Separation of variables is a classic method of solving partial differential equations, such as the convective diffusion equations that are ubiquitous in electrochemistry. It leads to infinite series solutions, which are exact analytical solutions. However, various parameters involved in the series have to be numerically evaluated, and the series converge rather slowly, which has meant that this method has not been used for practical numerical calculations of concentration profiles for electrochemical problems. We show here that these difficulties can be overcome, and demonstrate the use of the symbolic algebra program Maple in a practical implementation of this for steady-state convective diffusion past electrodes in a 2-D channel [1].

The key to successful implementation has been the use of asymptotic formulas to reliably locate the eigenvalues, so that the numerical solver does not miss any.

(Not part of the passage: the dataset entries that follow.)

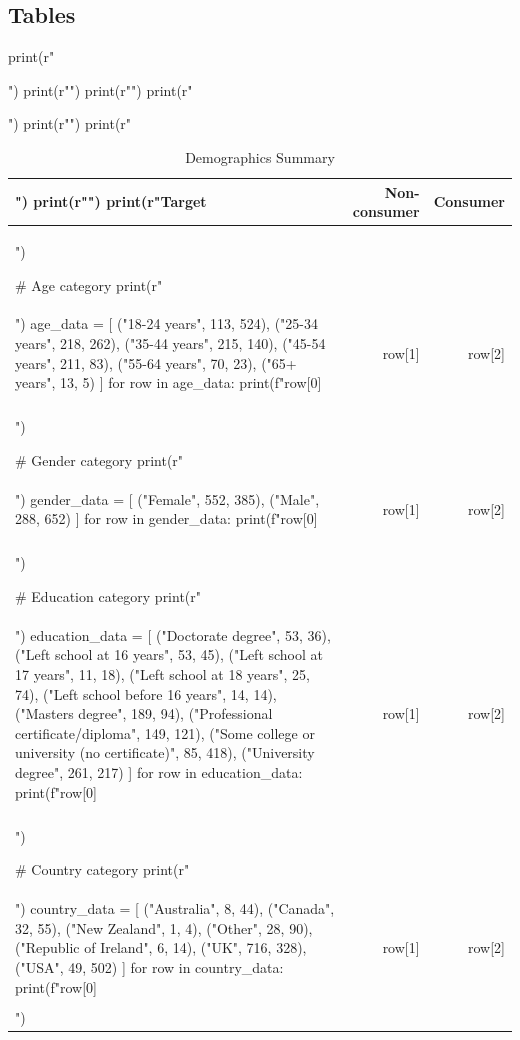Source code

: \documentclass{article}
\begin{document}
\subsection*{Tables}
\begin{pycode}
print(r"\begin{table}[h!]")
print(r"\centering")
print(r"\small")
print(r"\caption{Demographics Summary}")
print(r"\label{tab:summary-demographic}")
print(r"\begin{tabular}{|l|r|r|}")
print(r"\hline")
print(r"\textbf{Target} & \textbf{Non-consumer} & \textbf{Consumer} \\ \hline")

# Age category
print(r"\multicolumn{3}{|l|}{\textbf{Age category}} \\ \hline")
age_data = [
    ("18-24 years", 113, 524),
    ("25-34 years", 218, 262),
    ("35-44 years", 215, 140),
    ("45-54 years", 211, 83),
    ("55-64 years", 70, 23),
    ("65+ years", 13, 5)
    ]
for row in age_data:
    print(f"{row[0]} & {row[1]} & {row[2]} \\\\ \hline")

# Gender category
print(r"\multicolumn{3}{|l|}{\textbf{Gender category}} \\ \hline")
gender_data = [
    ("Female", 552, 385),
    ("Male", 288, 652)
    ]
for row in gender_data:
    print(f"{row[0]} & {row[1]} & {row[2]} \\\\ \hline")

# Education category
print(r"\multicolumn{3}{|l|}{\textbf{Education category}} \\ \hline")
education_data = [
    ("Doctorate degree", 53, 36),
    ("Left school at 16 years", 53, 45),
    ("Left school at 17 years", 11, 18),
    ("Left school at 18 years", 25, 74),
    ("Left school before 16 years", 14, 14),
    ("Masters degree", 189, 94),
    ("Professional certificate/diploma", 149, 121),
    ("Some college or university (no certificate)", 85, 418),
    ("University degree", 261, 217)
    ]
for row in education_data:
    print(f"{row[0]} & {row[1]} & {row[2]} \\\\ \hline")

# Country category
print(r"\multicolumn{3}{|l|}{\textbf{Country category}} \\ \hline")
country_data = [
    ("Australia", 8, 44),
    ("Canada", 32, 55),
    ("New Zealand", 1, 4),
    ("Other", 28, 90),
    ("Republic of Ireland", 6, 14),
    ("UK", 716, 328),
    ("USA", 49, 502)
    ]
for row in country_data:
    print(f"{row[0]} & {row[1]} & {row[2]} \\\\ \hline")


\end{tabular}
\end{table}
\end{pycode}
\end{document}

The method has the following advantages:

1. It is a mesh-free method, so a separate step of validating the mesh or grid is not necessary.

2. The global error can be estimated by evaluating the series to more terms.

3. Each segment (above an electrode or insulating section) is solved at once, so changing the length of an electrode does not change the difficulty of the calculation.

4. Workup of the concentrations to derived quantities such as currents or collection efficiencies can be done without any degradation of accuracy. 

The present implementation assumes diffusivities of reactant and product are equal, which allows the generation of both concentration profiles in a single calculation by using a recently developed transformation method [2]. It also neglects axial diffusion. Future work will seek to remove these limitations, and extend the results to 3-D and time-dependent systems.

References: 

[1] T. Holm, S. Sunde, F. Seland and D.A. Harrington, A Semianalytical Method for Simulating Mass Transport at Channel Electrodes, J. Electroanal. Chem.,745 (2015) 72-79.

[2] D.A. Harrington, Rules to Transform Concentrations and Currents for Irreversible Reactions to those of Quasireversible Reactions, Electrochim. Acta., 152 (2015) 308-314.

Figure 1. Concentration Profile for a Collection Efficiency Calculation at Electrodes in a Channel. X = distance along channel, Y = distance across channel (dimensionless variables). Electrode between X = 0 and X = 1 producing species at the limiting current, Electrode between X = 2 and X = 3 consuming species at the limiting current.